Deerhoof Friend Opportunity
(Kill Rock Stars / ATP)Deerhoof's Friend Opportunity is aptly named as it is quite an amiable release from the predictably unpredictable band. The odd time signatures and wild shifts, jerks, and variation within each song are present, but the overall sound of this one leans as heavily as ever towards the sweeter side of Deerhoof's range. On wilder releases, Deerhoof has managed to sound bracingly dangerous, but here they seem more whimsical. Generally, the band is inspired enough that this remains giddy and invigorating without sinking into insipid preciousness.

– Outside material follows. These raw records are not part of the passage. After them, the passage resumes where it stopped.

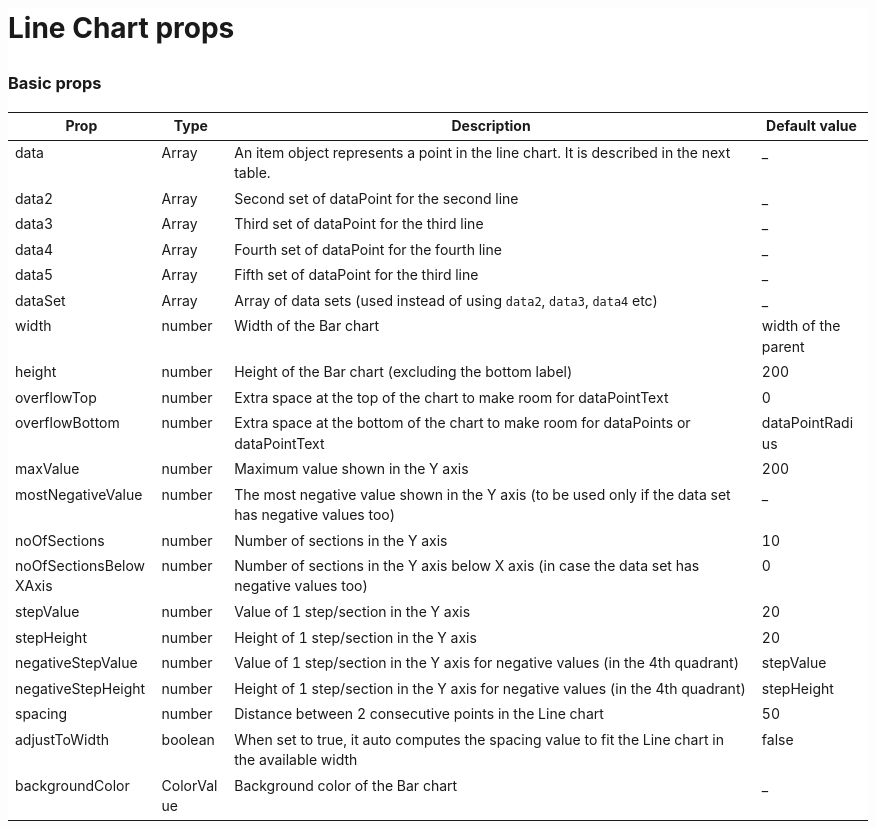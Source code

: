 # Line Chart props

### Basic props

| Prop                               | Type                      | Description                                                                                                                                          | Default value                 |
| ---------------------------------- | ------------------------- | ---------------------------------------------------------------------------------------------------------------------------------------------------- | ----------------------------- |
| data                               | Array <lineDataItem>      | An item object represents a point in the line chart. It is described in the next table.                                                              | \_                            |
| data2                              | Array <lineDataItem>      | Second set of dataPoint for the second line                                                                                                          | \_                            |
| data3                              | Array <lineDataItem>      | Third set of dataPoint for the third line                                                                                                            | \_                            |
| data4                              | Array <lineDataItem>      | Fourth set of dataPoint for the fourth line                                                                                                          | \_                            |
| data5                              | Array <lineDataItem>      | Fifth set of dataPoint for the third line                                                                                                            | \_                            |
| dataSet                            | Array<DataSet>            | Array of data sets (used instead of using `data2`, `data3`, `data4` etc)                                                                             | \_                            |
| width                              | number                    | Width of the Bar chart                                                                                                                               | width of the parent           |
| height                             | number                    | Height of the Bar chart (excluding the bottom label)                                                                                                 | 200                           |
| overflowTop                        | number                    | Extra space at the top of the chart to make room for dataPointText                                                                                   | 0                             |
| overflowBottom                     | number                    | Extra space at the bottom of the chart to make room for dataPoints or dataPointText                                                                  | dataPointRadius               |
| maxValue                           | number                    | Maximum value shown in the Y axis                                                                                                                    | 200                           |
| mostNegativeValue                  | number                    | The most negative value shown in the Y axis (to be used only if the data set has negative values too)                                                | \_                            |
| noOfSections                       | number                    | Number of sections in the Y axis                                                                                                                     | 10                            |
| noOfSectionsBelowXAxis             | number                    | Number of sections in the Y axis below X axis (in case the data set has negative values too)                                                         | 0                             |
| stepValue                          | number                    | Value of 1 step/section in the Y axis                                                                                                                | 20                            |
| stepHeight                         | number                    | Height of 1 step/section in the Y axis                                                                                                               | 20                            |
| negativeStepValue                  | number                    | Value of 1 step/section in the Y axis for negative values (in the 4th quadrant)                                                                      | stepValue                     |
| negativeStepHeight                 | number                    | Height of 1 step/section in the Y axis for negative values (in the 4th quadrant)                                                                     | stepHeight                    |
| spacing                            | number                    | Distance between 2 consecutive points in the Line chart                                                                                              | 50                            |
| adjustToWidth                      | boolean                   | When set to true, it auto computes the spacing value to fit the Line chart in the available width                                                    | false                         |
| backgroundColor                    | ColorValue                | Background color of the Bar chart                                                                                                                    | \_                            |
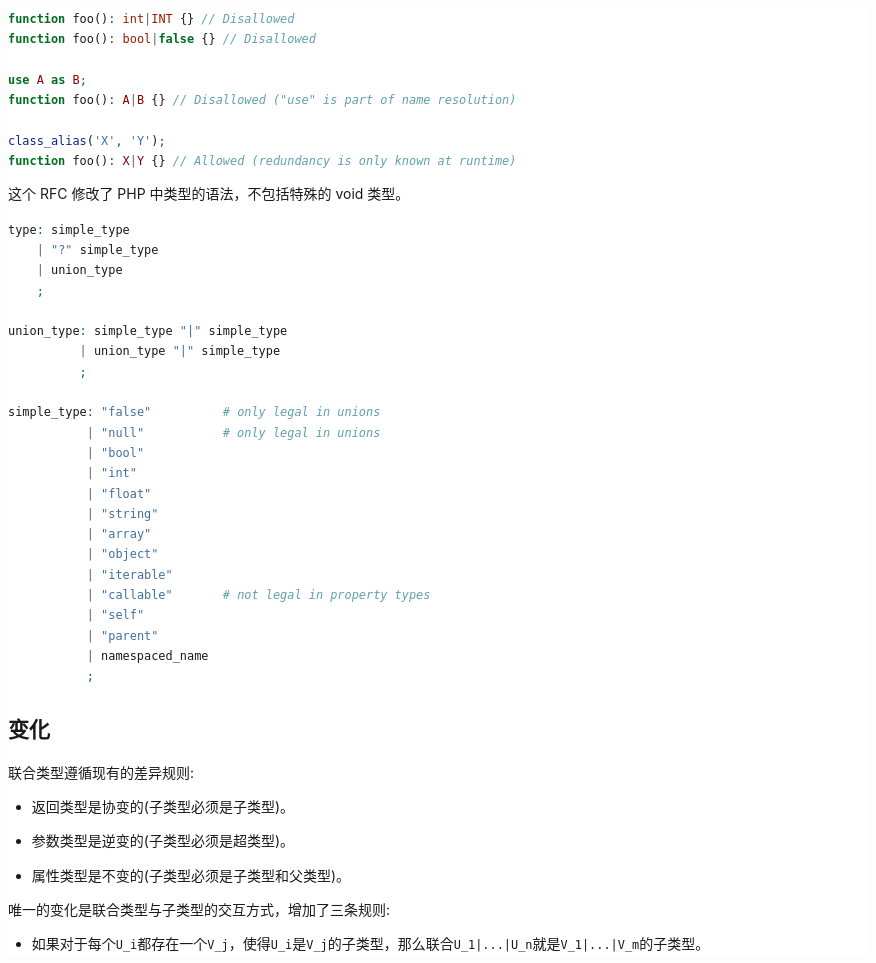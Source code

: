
 ```php
function foo(): int|INT {} // Disallowed
function foo(): bool|false {} // Disallowed

use A as B;
function foo(): A|B {} // Disallowed ("use" is part of name resolution)

class_alias('X', 'Y');
function foo(): X|Y {} // Allowed (redundancy is only known at runtime)

```

这个 RFC 修改了 PHP 中类型的语法，不包括特殊的 void 类型。

```php
type: simple_type
    | "?" simple_type
    | union_type
    ;

union_type: simple_type "|" simple_type
          | union_type "|" simple_type
          ;

simple_type: "false"          # only legal in unions
           | "null"           # only legal in unions
           | "bool"
           | "int"
           | "float"
           | "string"
           | "array"
           | "object"
           | "iterable"
           | "callable"       # not legal in property types
           | "self"
           | "parent"
           | namespaced_name
           ;

```

## 变化

联合类型遵循现有的差异规则:

*   返回类型是协变的(子类型必须是子类型)。

*   参数类型是逆变的(子类型必须是超类型)。

*   属性类型是不变的(子类型必须是子类型和父类型)。

唯一的变化是联合类型与子类型的交互方式，增加了三条规则:

*   如果对于每个`U_i`都存在一个`V_j`，使得`U_i`是`V_j`的子类型，那么联合`U_1|...|U_n`就是`V_1|...|V_m`的子类型。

Satomi Matsuzaki, in this glossiest and most easygoing of Deerhoof albums, sounds most of the time like a chirpy, clear voiced little girl, for better or worse (both, really). Mostly absent is the fierceness she is capable of in the band's more abrasive moods.
Instrumentally, the album sounds remarkably clean and studio scrubbed, the least threatening presentation of a volatile and hyperactive musical union. It is obvious that Deerhoof could make conventionally radio ready pop rock if they were content to dwell on one thing long enough, but they have too many ideas and too little time for that. The refrains here come as surprises, rather than the breakage of them, which is the norm.
Opener The Perfect Me and late-album bookend Matchbook Seeks Maniac display them at their relative hookiest, the latter song even maintaining something like an accessibly melodic vocal melody for more than a few minutes. The album has several times more swaggering riffs, live breaks, and moments of hypnotic texture than most, and it does not linger on them, trusting the listener to remember, feel, or pull them out. For just this reason, they are probably one of the great underexplored sample sources, as there are universes to be discovered in the extension and manipulation of these idea machines.
Rock melancholia flitters in and out of The Galaxist. Funk percolates in and around Choco Fight and Kidz are So Small, as well as Cast off Crown, which along with +81 is more rollicking than larger bands who try to be just that. Whither the Invisible Birds resembles an uncommonly elegant Disney movie child ballad.
Deerhoof cannot and do not want to avoid sounding strange. Friend Opportunity may be their most accessible album to date, but not because it is any less alive with ideas. Nor does the sanitized sound come off as a calculated effort to expand the audience, but rather a reflection of the loneliness pulsing through this album that very much wants to make a friend. As a service to old fans, or as proof that they can still be aimlessly improvisatory, or to bump the album above EP length, Look Away is tacked on at the end.